Ein zweites Beispiel kam aus Vorarlberg: der Kummenberg gilt als Naherholungsgebiet für die vier umliegenden Gemeinden. Da der Berg aus Sicht der Einheimischen nicht als touristisches Gebiet zählt, wurde jahrelang nichts unternommen, um Wege zu beschildern oder die Neubildung von Trampelpfaden zu verhindern. Es gab immer wieder Konflikte zwischen Personen, die spazierengehen, reiten, radfahren oder klettern. Die vier Gemeinden haben sich schließlich zusammengetan, um mit max2, einem Büro aus Innsbruck, ein Nutzungskonzept für den Kummenberg zu entwickeln, in dem alle Nutzungsgruppen ein Angebot finden. Ein Hauptbestandteil der Konzeptentwicklung war eine Umfrage, an der über 900 Einheimische teilgenommen haben. Aufgefallen ist, dass die Personen am Kummenberg nicht nur einer Nutzergruppe zuzuordnen sind, sondern mehreren: an einem Tag gehen sie dort mit dem Hund spazieren, am nächsten Tag sind sie mit dem Mountainbike unterwegs. Es musste also eine Strategie entwickelt werden, in der sich möglichst viele Teilnehmende wiederfinden können. Das Konzept ist aktuell fertig und muss nun umgesetzt werden. Gerd Hölzl, Bürgermeister in einer der Gemeinden, sieht vor allem die Umsetzung des MTB-Trails als Herausforderung, da der geplante Trail auf Privatgrund laufen würde. Allerdings setzen er und Elisabeth Schnegg von max2 große Hoffnung in die Akzeptanz innerhalb der Bevölkerung für ein friedvolles Miteinander am Berg.

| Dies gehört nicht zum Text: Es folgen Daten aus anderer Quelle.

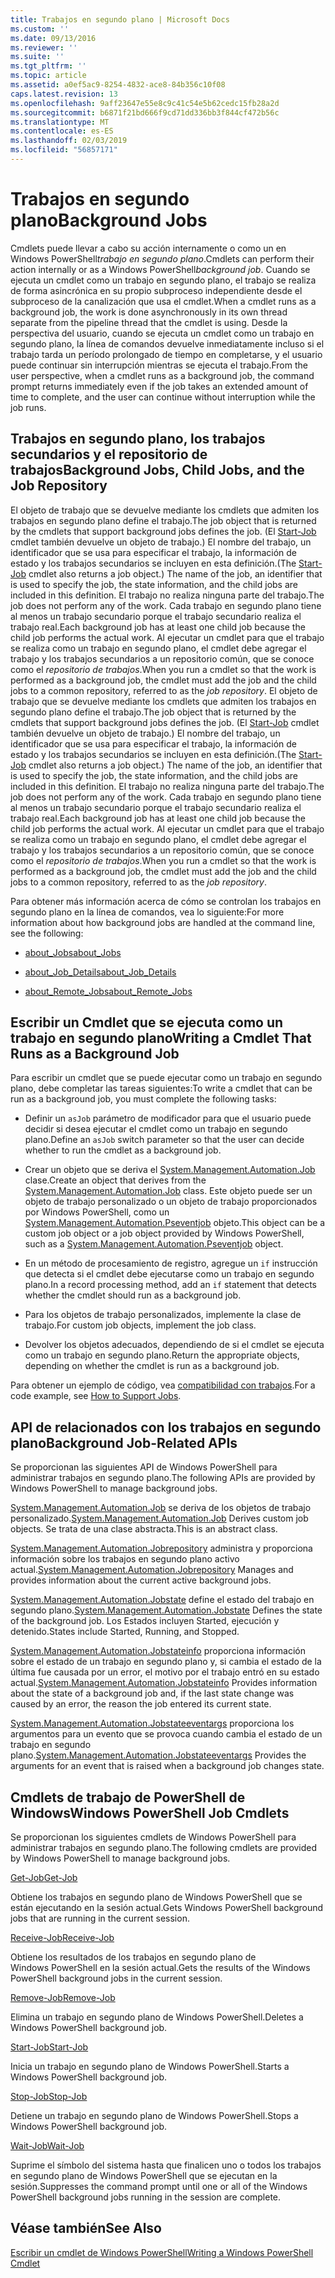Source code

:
 ```yaml
---
title: Trabajos en segundo plano | Microsoft Docs
ms.custom: ''
ms.date: 09/13/2016
ms.reviewer: ''
ms.suite: ''
ms.tgt_pltfrm: ''
ms.topic: article
ms.assetid: a0ef5ac9-8254-4832-ace8-84b356c10f08
caps.latest.revision: 13
ms.openlocfilehash: 9aff23647e55e8c9c41c54e5b62cedc15fb28a2d
ms.sourcegitcommit: b6871f21bd666f9cd71dd336bb3f844cf472b56c
ms.translationtype: MT
ms.contentlocale: es-ES
ms.lasthandoff: 02/03/2019
ms.locfileid: "56857171"
---
```

# <a name="background-jobs"></a><span data-ttu-id="80488-102">Trabajos en segundo plano</span><span class="sxs-lookup"><span data-stu-id="80488-102">Background Jobs</span></span>

<span data-ttu-id="80488-103">Cmdlets puede llevar a cabo su acción internamente o como un en Windows PowerShell*trabajo en segundo plano*.</span><span class="sxs-lookup"><span data-stu-id="80488-103">Cmdlets can perform their action internally or as a Windows PowerShell*background job*.</span></span> <span data-ttu-id="80488-104">Cuando se ejecuta un cmdlet como un trabajo en segundo plano, el trabajo se realiza de forma asincrónica en su propio subproceso independiente desde el subproceso de la canalización que usa el cmdlet.</span><span class="sxs-lookup"><span data-stu-id="80488-104">When a cmdlet runs as a background job, the work is done asynchronously in its own thread separate from the pipeline thread that the cmdlet is using.</span></span> <span data-ttu-id="80488-105">Desde la perspectiva del usuario, cuando se ejecuta un cmdlet como un trabajo en segundo plano, la línea de comandos devuelve inmediatamente incluso si el trabajo tarda un período prolongado de tiempo en completarse, y el usuario puede continuar sin interrupción mientras se ejecuta el trabajo.</span><span class="sxs-lookup"><span data-stu-id="80488-105">From the user perspective, when a cmdlet runs as a background job, the command prompt returns immediately even if the job takes an extended amount of time to complete, and the user can continue without interruption while the job runs.</span></span>

## <a name="background-jobs-child-jobs-and-the-job-repository"></a><span data-ttu-id="80488-106">Trabajos en segundo plano, los trabajos secundarios y el repositorio de trabajos</span><span class="sxs-lookup"><span data-stu-id="80488-106">Background Jobs, Child Jobs, and the Job Repository</span></span>

<span data-ttu-id="80488-107">El objeto de trabajo que se devuelve mediante los cmdlets que admiten los trabajos en segundo plano define el trabajo.</span><span class="sxs-lookup"><span data-stu-id="80488-107">The job object that is returned by the cmdlets that support background jobs defines the job.</span></span> <span data-ttu-id="80488-108">(El [Start-Job](/powershell/module/Microsoft.PowerShell.Core/Start-Job) cmdlet también devuelve un objeto de trabajo.) El nombre del trabajo, un identificador que se usa para especificar el trabajo, la información de estado y los trabajos secundarios se incluyen en esta definición.</span><span class="sxs-lookup"><span data-stu-id="80488-108">(The [Start-Job](/powershell/module/Microsoft.PowerShell.Core/Start-Job) cmdlet also returns a job object.) The name of the job, an identifier that is used to specify the job, the state information, and the child jobs are included in this definition.</span></span> <span data-ttu-id="80488-109">El trabajo no realiza ninguna parte del trabajo.</span><span class="sxs-lookup"><span data-stu-id="80488-109">The job does not perform any of the work.</span></span> <span data-ttu-id="80488-110">Cada trabajo en segundo plano tiene al menos un trabajo secundario porque el trabajo secundario realiza el trabajo real.</span><span class="sxs-lookup"><span data-stu-id="80488-110">Each background job has at least one child job because the child job performs the actual work.</span></span> <span data-ttu-id="80488-111">Al ejecutar un cmdlet para que el trabajo se realiza como un trabajo en segundo plano, el cmdlet debe agregar el trabajo y los trabajos secundarios a un repositorio común, que se conoce como el *repositorio de trabajos*.</span><span class="sxs-lookup"><span data-stu-id="80488-111">When you run a cmdlet so that the work is performed as a background job, the cmdlet must add the job and the child jobs to a common repository, referred to as the *job repository*.</span></span>
<span data-ttu-id="80488-112">El objeto de trabajo que se devuelve mediante los cmdlets que admiten los trabajos en segundo plano define el trabajo.</span><span class="sxs-lookup"><span data-stu-id="80488-112">The job object that is returned by the cmdlets that support background jobs defines the job.</span></span> <span data-ttu-id="80488-113">(El [Start-Job](/powershell/module/Microsoft.PowerShell.Core/Start-Job) cmdlet también devuelve un objeto de trabajo.) El nombre del trabajo, un identificador que se usa para especificar el trabajo, la información de estado y los trabajos secundarios se incluyen en esta definición.</span><span class="sxs-lookup"><span data-stu-id="80488-113">(The [Start-Job](/powershell/module/Microsoft.PowerShell.Core/Start-Job) cmdlet also returns a job object.) The name of the job, an identifier that is used to specify the job, the state information, and the child jobs are included in this definition.</span></span> <span data-ttu-id="80488-114">El trabajo no realiza ninguna parte del trabajo.</span><span class="sxs-lookup"><span data-stu-id="80488-114">The job does not perform any of the work.</span></span> <span data-ttu-id="80488-115">Cada trabajo en segundo plano tiene al menos un trabajo secundario porque el trabajo secundario realiza el trabajo real.</span><span class="sxs-lookup"><span data-stu-id="80488-115">Each background job has at least one child job because the child job performs the actual work.</span></span> <span data-ttu-id="80488-116">Al ejecutar un cmdlet para que el trabajo se realiza como un trabajo en segundo plano, el cmdlet debe agregar el trabajo y los trabajos secundarios a un repositorio común, que se conoce como el *repositorio de trabajos*.</span><span class="sxs-lookup"><span data-stu-id="80488-116">When you run a cmdlet so that the work is performed as a background job, the cmdlet must add the job and the child jobs to a common repository, referred to as the *job repository*.</span></span>

<span data-ttu-id="80488-117">Para obtener más información acerca de cómo se controlan los trabajos en segundo plano en la línea de comandos, vea lo siguiente:</span><span class="sxs-lookup"><span data-stu-id="80488-117">For more information about how background jobs are handled at the command line, see the following:</span></span>

- [<span data-ttu-id="80488-118">about_Jobs</span><span class="sxs-lookup"><span data-stu-id="80488-118">about_Jobs</span></span>](/powershell/module/microsoft.powershell.core/about/about_jobs)

- [<span data-ttu-id="80488-119">about_Job_Details</span><span class="sxs-lookup"><span data-stu-id="80488-119">about_Job_Details</span></span>](/powershell/module/microsoft.powershell.core/about/about_job_details)

- [<span data-ttu-id="80488-120">about_Remote_Jobs</span><span class="sxs-lookup"><span data-stu-id="80488-120">about_Remote_Jobs</span></span>](/powershell/module/microsoft.powershell.core/about/about_remote_jobs)

## <a name="writing-a-cmdlet-that-runs-as-a-background-job"></a><span data-ttu-id="80488-121">Escribir un Cmdlet que se ejecuta como un trabajo en segundo plano</span><span class="sxs-lookup"><span data-stu-id="80488-121">Writing a Cmdlet That Runs as a Background Job</span></span>

<span data-ttu-id="80488-122">Para escribir un cmdlet que se puede ejecutar como un trabajo en segundo plano, debe completar las tareas siguientes:</span><span class="sxs-lookup"><span data-stu-id="80488-122">To write a cmdlet that can be run as a background job, you must complete the following tasks:</span></span>

- <span data-ttu-id="80488-123">Definir un `asJob` parámetro de modificador para que el usuario puede decidir si desea ejecutar el cmdlet como un trabajo en segundo plano.</span><span class="sxs-lookup"><span data-stu-id="80488-123">Define an `asJob` switch parameter so that the user can decide whether to run the cmdlet as a background job.</span></span>

- <span data-ttu-id="80488-124">Crear un objeto que se deriva el [System.Management.Automation.Job](/dotnet/api/System.Management.Automation.Job) clase.</span><span class="sxs-lookup"><span data-stu-id="80488-124">Create an object that derives from the [System.Management.Automation.Job](/dotnet/api/System.Management.Automation.Job) class.</span></span> <span data-ttu-id="80488-125">Este objeto puede ser un objeto de trabajo personalizado o un objeto de trabajo proporcionados por Windows PowerShell, como un [System.Management.Automation.Pseventjob](/dotnet/api/System.Management.Automation.PSEventJob) objeto.</span><span class="sxs-lookup"><span data-stu-id="80488-125">This object can be a custom job object or a job object provided by Windows PowerShell, such as a [System.Management.Automation.Pseventjob](/dotnet/api/System.Management.Automation.PSEventJob) object.</span></span>

- <span data-ttu-id="80488-126">En un método de procesamiento de registro, agregue un `if` instrucción que detecta si el cmdlet debe ejecutarse como un trabajo en segundo plano.</span><span class="sxs-lookup"><span data-stu-id="80488-126">In a record processing method, add an `if` statement that detects whether the cmdlet should run as a background job.</span></span>

- <span data-ttu-id="80488-127">Para los objetos de trabajo personalizados, implemente la clase de trabajo.</span><span class="sxs-lookup"><span data-stu-id="80488-127">For custom job objects, implement the job class.</span></span>

- <span data-ttu-id="80488-128">Devolver los objetos adecuados, dependiendo de si el cmdlet se ejecuta como un trabajo en segundo plano.</span><span class="sxs-lookup"><span data-stu-id="80488-128">Return the appropriate objects, depending on whether the cmdlet is run as a background job.</span></span>

<span data-ttu-id="80488-129">Para obtener un ejemplo de código, vea [compatibilidad con trabajos](./how-to-support-jobs.md).</span><span class="sxs-lookup"><span data-stu-id="80488-129">For a code example, see [How to Support Jobs](./how-to-support-jobs.md).</span></span>

## <a name="background-job-related-apis"></a><span data-ttu-id="80488-130">API de relacionados con los trabajos en segundo plano</span><span class="sxs-lookup"><span data-stu-id="80488-130">Background Job-Related APIs</span></span>

<span data-ttu-id="80488-131">Se proporcionan las siguientes API de Windows PowerShell para administrar trabajos en segundo plano.</span><span class="sxs-lookup"><span data-stu-id="80488-131">The following APIs are provided by Windows PowerShell to manage background jobs.</span></span>

<span data-ttu-id="80488-132">[System.Management.Automation.Job](/dotnet/api/System.Management.Automation.Job) se deriva de los objetos de trabajo personalizado.</span><span class="sxs-lookup"><span data-stu-id="80488-132">[System.Management.Automation.Job](/dotnet/api/System.Management.Automation.Job) Derives custom job objects.</span></span> <span data-ttu-id="80488-133">Se trata de una clase abstracta.</span><span class="sxs-lookup"><span data-stu-id="80488-133">This is an abstract class.</span></span>

<span data-ttu-id="80488-134">[System.Management.Automation.Jobrepository](/dotnet/api/System.Management.Automation.JobRepository) administra y proporciona información sobre los trabajos en segundo plano activo actual.</span><span class="sxs-lookup"><span data-stu-id="80488-134">[System.Management.Automation.Jobrepository](/dotnet/api/System.Management.Automation.JobRepository) Manages and provides information about the current active background jobs.</span></span>

<span data-ttu-id="80488-135">[System.Management.Automation.Jobstate](/dotnet/api/System.Management.Automation.JobState) define el estado del trabajo en segundo plano.</span><span class="sxs-lookup"><span data-stu-id="80488-135">[System.Management.Automation.Jobstate](/dotnet/api/System.Management.Automation.JobState) Defines the state of the background job.</span></span> <span data-ttu-id="80488-136">Los Estados incluyen Started, ejecución y detenido.</span><span class="sxs-lookup"><span data-stu-id="80488-136">States include Started, Running, and Stopped.</span></span>

<span data-ttu-id="80488-137">[System.Management.Automation.Jobstateinfo](/dotnet/api/System.Management.Automation.JobStateInfo) proporciona información sobre el estado de un trabajo en segundo plano y, si cambia el estado de la última fue causada por un error, el motivo por el trabajo entró en su estado actual.</span><span class="sxs-lookup"><span data-stu-id="80488-137">[System.Management.Automation.Jobstateinfo](/dotnet/api/System.Management.Automation.JobStateInfo) Provides information about the state of a background job and, if the last state change was caused by an error, the reason the job entered its current state.</span></span>

<span data-ttu-id="80488-138">[System.Management.Automation.Jobstateeventargs](/dotnet/api/System.Management.Automation.JobStateEventArgs) proporciona los argumentos para un evento que se provoca cuando cambia el estado de un trabajo en segundo plano.</span><span class="sxs-lookup"><span data-stu-id="80488-138">[System.Management.Automation.Jobstateeventargs](/dotnet/api/System.Management.Automation.JobStateEventArgs) Provides the arguments for an event that is raised when a background job changes state.</span></span>

## <a name="windows-powershell-job-cmdlets"></a><span data-ttu-id="80488-139">Cmdlets de trabajo de PowerShell de Windows</span><span class="sxs-lookup"><span data-stu-id="80488-139">Windows PowerShell Job Cmdlets</span></span>

<span data-ttu-id="80488-140">Se proporcionan los siguientes cmdlets de Windows PowerShell para administrar trabajos en segundo plano.</span><span class="sxs-lookup"><span data-stu-id="80488-140">The following cmdlets are provided by Windows PowerShell to manage background jobs.</span></span>

[<span data-ttu-id="80488-141">Get-Job</span><span class="sxs-lookup"><span data-stu-id="80488-141">Get-Job</span></span>](/powershell/module/Microsoft.PowerShell.Core/Get-Job)

<span data-ttu-id="80488-142">Obtiene los trabajos en segundo plano de Windows PowerShell que se están ejecutando en la sesión actual.</span><span class="sxs-lookup"><span data-stu-id="80488-142">Gets Windows PowerShell background jobs that are running in the current session.</span></span>

[<span data-ttu-id="80488-143">Receive-Job</span><span class="sxs-lookup"><span data-stu-id="80488-143">Receive-Job</span></span>](/powershell/module/Microsoft.PowerShell.Core/Receive-Job)

<span data-ttu-id="80488-144">Obtiene los resultados de los trabajos en segundo plano de Windows PowerShell en la sesión actual.</span><span class="sxs-lookup"><span data-stu-id="80488-144">Gets the results of the Windows PowerShell background jobs in the current session.</span></span>

[<span data-ttu-id="80488-145">Remove-Job</span><span class="sxs-lookup"><span data-stu-id="80488-145">Remove-Job</span></span>](/powershell/module/Microsoft.PowerShell.Core/Remove-Job)

<span data-ttu-id="80488-146">Elimina un trabajo en segundo plano de Windows PowerShell.</span><span class="sxs-lookup"><span data-stu-id="80488-146">Deletes a Windows PowerShell background job.</span></span>

[<span data-ttu-id="80488-147">Start-Job</span><span class="sxs-lookup"><span data-stu-id="80488-147">Start-Job</span></span>](/powershell/module/Microsoft.PowerShell.Core/Start-Job)

<span data-ttu-id="80488-148">Inicia un trabajo en segundo plano de Windows PowerShell.</span><span class="sxs-lookup"><span data-stu-id="80488-148">Starts a Windows PowerShell background job.</span></span>

[<span data-ttu-id="80488-149">Stop-Job</span><span class="sxs-lookup"><span data-stu-id="80488-149">Stop-Job</span></span>](/powershell/module/Microsoft.PowerShell.Core/Stop-Job)

<span data-ttu-id="80488-150">Detiene un trabajo en segundo plano de Windows PowerShell.</span><span class="sxs-lookup"><span data-stu-id="80488-150">Stops a Windows PowerShell background job.</span></span>

[<span data-ttu-id="80488-151">Wait-Job</span><span class="sxs-lookup"><span data-stu-id="80488-151">Wait-Job</span></span>](/powershell/module/Microsoft.PowerShell.Core/Wait-Job)

<span data-ttu-id="80488-152">Suprime el símbolo del sistema hasta que finalicen uno o todos los trabajos en segundo plano de Windows PowerShell que se ejecutan en la sesión.</span><span class="sxs-lookup"><span data-stu-id="80488-152">Suppresses the command prompt until one or all of the Windows PowerShell background jobs running in the session are complete.</span></span>

## <a name="see-also"></a><span data-ttu-id="80488-153">Véase también</span><span class="sxs-lookup"><span data-stu-id="80488-153">See Also</span></span>

[<span data-ttu-id="80488-154">Escribir un cmdlet de Windows PowerShell</span><span class="sxs-lookup"><span data-stu-id="80488-154">Writing a Windows PowerShell Cmdlet</span></span>](./writing-a-windows-powershell-cmdlet.md)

Auch durch andere Beispiele aus der Workshop-Runde ist klar geworden, dass das Thema Tragfähigkeit nicht nur in touristisch stark frequentierten Gebieten diskutiert werden muss, sondern auch in Naherholungsgebieten, die hauptsächlich von Einheimischen genutzt werden. Weitere Eindrücke kamen aus dem Triglav-Nationalpark in Slowenien, aus Ruggell in Liechtenstein und auch von der Gastgeberin Frau Dr. Rödel aus Bad Hindelang. Über Information und Sensibilisierung soll eine möglichst sanfte Besucherlenkung stattfinden, wenn dies nicht erfolgreich ist, werden auch Strafen als Konsequenzen eingesetzt.

In vielen Gemeinden im gesamten Alpenraum spielt die Tragfähigkeit in all ihren Formen eine Rolle. Ein Fazit des Workshops war, dass es keine Pauschallösung gibt, mithilfe derer Probleme hinsichtlich überhöhter touristischer Nutzung angegangen werden. Jede Gemeinde, jedes Gebiet muss individuelle Lösungen finden, kann sich aber natürlich von anderen Orten etwas abschauen.

Ab Dezember 2023 steht zu diesem Thema eine Podcast-Folge zur Verfügung und gibt noch weitere Einblicke in die Thematik.